А теперь начали притеснять соседей, выселять тех, с кем бок о бок прожили много лет – потому что в их венах текла (или были хотя бы малейшие подозрения на то, что текла) еврейская кровь. Как будто то, что ты еврей, запрещало тебе быть христианином, или гражданином Германии, или человеком вообще. Как будто сам Христос не был иудеем.
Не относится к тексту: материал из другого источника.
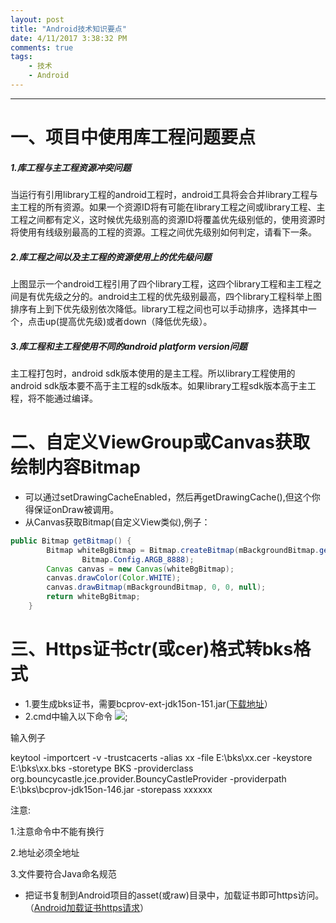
 ```yaml
---
layout: post
title: "Android技术知识要点"
date: 4/11/2017 3:38:32 PM  
comments: true
tags: 
	- 技术 
	- Android
---
```

---
# 一、项目中使用库工程问题要点
##### 1.库工程与主工程资源冲突问题

  当运行有引用library工程的android工程时，android工具将会合并library工程与主工程的所有资源。如果一个资源ID将有可能在library工程之间或library工程、主工程之间都有定义，这时候优先级别高的资源ID将覆盖优先级别低的，使用资源时将使用有线级别最高的工程的资源。工程之间优先级别如何判定，请看下一条。

##### 2.库工程之间以及主工程的资源使用上的优先级问题

上图显示一个android工程引用了四个library工程，这四个library工程和主工程之间是有优先级之分的。android主工程的优先级别最高，四个library工程科举上图排序有上到下优先级别依次降低。library工程之间也可以手动排序，选择其中一个，点击up(提高优先级)或者down（降低优先级）。

##### 3.库工程和主工程使用不同的android platform version问题

主工程打包时，android sdk版本使用的是主工程。所以library工程使用的android sdk版本要不高于主工程的sdk版本。如果library工程sdk版本高于主工程，将不能通过编译。
<!-- more -->
# 二、自定义ViewGroup或Canvas获取绘制内容Bitmap
* 可以通过setDrawingCacheEnabled，然后再getDrawingCache(),但这个你得保证onDraw被调用。
* 从Canvas获取Bitmap(自定义View类似),例子：

```java
public Bitmap getBitmap() {  
        Bitmap whiteBgBitmap = Bitmap.createBitmap(mBackgroundBitmap.getWidth(), mBackgroundBitmap.getHeight(),  
                Bitmap.Config.ARGB_8888);  
        Canvas canvas = new Canvas(whiteBgBitmap);  
        canvas.drawColor(Color.WHITE);  
        canvas.drawBitmap(mBackgroundBitmap, 0, 0, null);
        return whiteBgBitmap;  
    }  
``` 

# 三、Https证书ctr(或cer)格式转bks格式
- 1.要生成bks证书，需要bcprov-ext-jdk15on-151.jar([下载地址](http://www.bouncycastle.org/latest_releases.html)）
- 2.cmd中输入以下命令
![](/assets/img/tech_android_basic_point_img01.png);

输入例子

keytool -importcert -v -trustcacerts -alias xx -file E:\bks\xx.cer -keystore E:\bks\xx.bks -storetype BKS -providerclass org.bouncycastle.jce.provider.BouncyCastleProvider -providerpath E:\bks\bcprov-jdk15on-146.jar -storepass xxxxxx

注意:

1.注意命令中不能有换行 

2.地址必须全地址 

3.文件要符合Java命名规范

- 把证书复制到Android项目的asset(或raw)目录中，加载证书即可https访问。（[Android加载证书https请求](http://www.jianshu.com/p/9a6c204616d2)）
Курат выругался, потом стал молить о прощении. Он чувствовал себя беспомощным перед лицом подобного лицемерия, несправедливости и безумства. Хороших мужчин и женщин выселяли из их домов, угоняли в концлагеря или переселяли на оккупированные Германией территории – и все ради «ариизации» Германии. Ходили слухи, что не все лагеря были созданы для содержания евреев в заключении или для исправительных работ, невзирая на то, что на железных заборах была надпись: «Труд делает свободным». Курат вздрогнул от того, что представил.
«Ни совести, ни страха перед Всевышним! А что делаем мы – что делаю я? Просто сижу и наблюдаю?» Курата Бауэра трясло от злости перед бессилием нации, Церкви, перед собственным бессилием.
К тому времени, как курат стал взбираться по ступеням в церковь, он весь продрог, а в его душе продолжалась борьба. Он оперся о дверь, чтобы перевести дух, восстановить дыхание и обрести душевное равновесие, прежде чем войти в храм. Бауэр стал бы биться головой о дверь, если бы это помогло.
– Курат! – окликнул его кто-то негромко из темного алькова за лестницей.
Священник вздрогнул, спустился по ступенькам и вгляделся в темноту, чтобы разглядеть ребенка – очень худенького, лет шести-семи.
– Ты из семейства Леви. – Бауэр не хотел, чтобы его слова звучали как обвинение.
– Д-да, курат, – запинаясь, произнес мальчишка, отпрянув.
– Заходи, я не кусаюсь. Что ты делаешь здесь в такой ранний час?
– Вас жду, курат. – Мальчик осторожно выполз из угла, огляделся. На его лице читался страх быть обнаруженным. – Мы сегодня уезжаем… и больше никогда не вернемся, – прошептал он.